• [SOURCE DATA]:
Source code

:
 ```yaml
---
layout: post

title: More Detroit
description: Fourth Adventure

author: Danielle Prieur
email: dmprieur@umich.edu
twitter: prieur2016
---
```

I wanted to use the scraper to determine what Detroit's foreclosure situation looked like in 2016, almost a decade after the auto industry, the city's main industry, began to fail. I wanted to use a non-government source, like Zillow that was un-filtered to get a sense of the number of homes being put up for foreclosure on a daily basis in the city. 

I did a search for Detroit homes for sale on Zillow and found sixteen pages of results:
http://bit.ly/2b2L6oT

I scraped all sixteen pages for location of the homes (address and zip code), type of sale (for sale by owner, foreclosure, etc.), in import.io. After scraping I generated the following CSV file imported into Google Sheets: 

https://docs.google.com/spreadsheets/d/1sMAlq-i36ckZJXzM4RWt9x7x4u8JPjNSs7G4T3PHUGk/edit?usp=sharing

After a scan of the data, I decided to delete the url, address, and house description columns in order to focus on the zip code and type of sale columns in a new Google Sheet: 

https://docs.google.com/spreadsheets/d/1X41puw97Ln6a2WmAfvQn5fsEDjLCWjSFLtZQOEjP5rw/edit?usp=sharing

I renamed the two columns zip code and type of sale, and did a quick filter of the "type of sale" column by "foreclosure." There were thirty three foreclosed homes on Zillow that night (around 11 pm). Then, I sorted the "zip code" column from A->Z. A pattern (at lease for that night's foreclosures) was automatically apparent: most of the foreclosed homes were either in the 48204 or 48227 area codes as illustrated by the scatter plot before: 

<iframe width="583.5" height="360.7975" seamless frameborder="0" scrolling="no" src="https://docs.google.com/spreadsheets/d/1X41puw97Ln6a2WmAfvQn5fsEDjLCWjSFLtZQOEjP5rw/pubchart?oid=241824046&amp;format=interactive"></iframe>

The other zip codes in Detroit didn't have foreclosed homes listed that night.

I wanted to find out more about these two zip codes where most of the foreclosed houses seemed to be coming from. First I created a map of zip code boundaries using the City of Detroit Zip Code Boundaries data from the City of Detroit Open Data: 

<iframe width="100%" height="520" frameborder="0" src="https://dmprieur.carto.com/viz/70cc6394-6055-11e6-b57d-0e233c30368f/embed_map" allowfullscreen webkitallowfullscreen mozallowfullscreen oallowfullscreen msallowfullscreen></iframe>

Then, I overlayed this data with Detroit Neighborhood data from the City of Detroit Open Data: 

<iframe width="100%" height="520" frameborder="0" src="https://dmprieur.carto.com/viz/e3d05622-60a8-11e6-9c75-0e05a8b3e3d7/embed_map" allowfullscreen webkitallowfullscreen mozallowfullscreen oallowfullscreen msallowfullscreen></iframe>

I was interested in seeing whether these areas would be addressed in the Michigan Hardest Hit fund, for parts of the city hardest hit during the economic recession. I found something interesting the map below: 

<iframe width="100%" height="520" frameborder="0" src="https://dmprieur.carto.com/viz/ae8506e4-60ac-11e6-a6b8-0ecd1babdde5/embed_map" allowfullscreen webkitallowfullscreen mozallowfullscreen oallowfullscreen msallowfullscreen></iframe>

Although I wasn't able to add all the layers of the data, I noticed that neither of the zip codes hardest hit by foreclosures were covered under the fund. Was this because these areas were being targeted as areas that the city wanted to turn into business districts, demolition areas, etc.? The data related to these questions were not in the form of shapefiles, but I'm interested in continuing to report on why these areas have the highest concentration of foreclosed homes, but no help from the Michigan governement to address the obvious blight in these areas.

• [WHAT THE TASK REQUIRES]: Reproduce every record above, word for word.

• [SOLUTION FOR THIS TASK]:
Source code

:
 ```yaml
---
layout: post

title: More Detroit
description: Fourth Adventure

author: Danielle Prieur
email: dmprieur@umich.edu
twitter: prieur2016
---
```

I wanted to use the scraper to determine what Detroit's foreclosure situation looked like in 2016, almost a decade after the auto industry, the city's main industry, began to fail. I wanted to use a non-government source, like Zillow that was un-filtered to get a sense of the number of homes being put up for foreclosure on a daily basis in the city. 

I did a search for Detroit homes for sale on Zillow and found sixteen pages of results:
http://bit.ly/2b2L6oT

I scraped all sixteen pages for location of the homes (address and zip code), type of sale (for sale by owner, foreclosure, etc.), in import.io. After scraping I generated the following CSV file imported into Google Sheets: 

https://docs.google.com/spreadsheets/d/1sMAlq-i36ckZJXzM4RWt9x7x4u8JPjNSs7G4T3PHUGk/edit?usp=sharing

After a scan of the data, I decided to delete the url, address, and house description columns in order to focus on the zip code and type of sale columns in a new Google Sheet: 

https://docs.google.com/spreadsheets/d/1X41puw97Ln6a2WmAfvQn5fsEDjLCWjSFLtZQOEjP5rw/edit?usp=sharing

I renamed the two columns zip code and type of sale, and did a quick filter of the "type of sale" column by "foreclosure." There were thirty three foreclosed homes on Zillow that night (around 11 pm). Then, I sorted the "zip code" column from A->Z. A pattern (at lease for that night's foreclosures) was automatically apparent: most of the foreclosed homes were either in the 48204 or 48227 area codes as illustrated by the scatter plot before: 

<iframe width="583.5" height="360.7975" seamless frameborder="0" scrolling="no" src="https://docs.google.com/spreadsheets/d/1X41puw97Ln6a2WmAfvQn5fsEDjLCWjSFLtZQOEjP5rw/pubchart?oid=241824046&amp;format=interactive"></iframe>

The other zip codes in Detroit didn't have foreclosed homes listed that night.

I wanted to find out more about these two zip codes where most of the foreclosed houses seemed to be coming from. First I created a map of zip code boundaries using the City of Detroit Zip Code Boundaries data from the City of Detroit Open Data: 

<iframe width="100%" height="520" frameborder="0" src="https://dmprieur.carto.com/viz/70cc6394-6055-11e6-b57d-0e233c30368f/embed_map" allowfullscreen webkitallowfullscreen mozallowfullscreen oallowfullscreen msallowfullscreen></iframe>

Then, I overlayed this data with Detroit Neighborhood data from the City of Detroit Open Data: 

<iframe width="100%" height="520" frameborder="0" src="https://dmprieur.carto.com/viz/e3d05622-60a8-11e6-9c75-0e05a8b3e3d7/embed_map" allowfullscreen webkitallowfullscreen mozallowfullscreen oallowfullscreen msallowfullscreen></iframe>

I was interested in seeing whether these areas would be addressed in the Michigan Hardest Hit fund, for parts of the city hardest hit during the economic recession. I found something interesting the map below: 

<iframe width="100%" height="520" frameborder="0" src="https://dmprieur.carto.com/viz/ae8506e4-60ac-11e6-a6b8-0ecd1babdde5/embed_map" allowfullscreen webkitallowfullscreen mozallowfullscreen oallowfullscreen msallowfullscreen></iframe>

Although I wasn't able to add all the layers of the data, I noticed that neither of the zip codes hardest hit by foreclosures were covered under the fund. Was this because these areas were being targeted as areas that the city wanted to turn into business districts, demolition areas, etc.? The data related to these questions were not in the form of shapefiles, but I'm interested in continuing to report on why these areas have the highest concentration of foreclosed homes, but no help from the Michigan governement to address the obvious blight in these areas.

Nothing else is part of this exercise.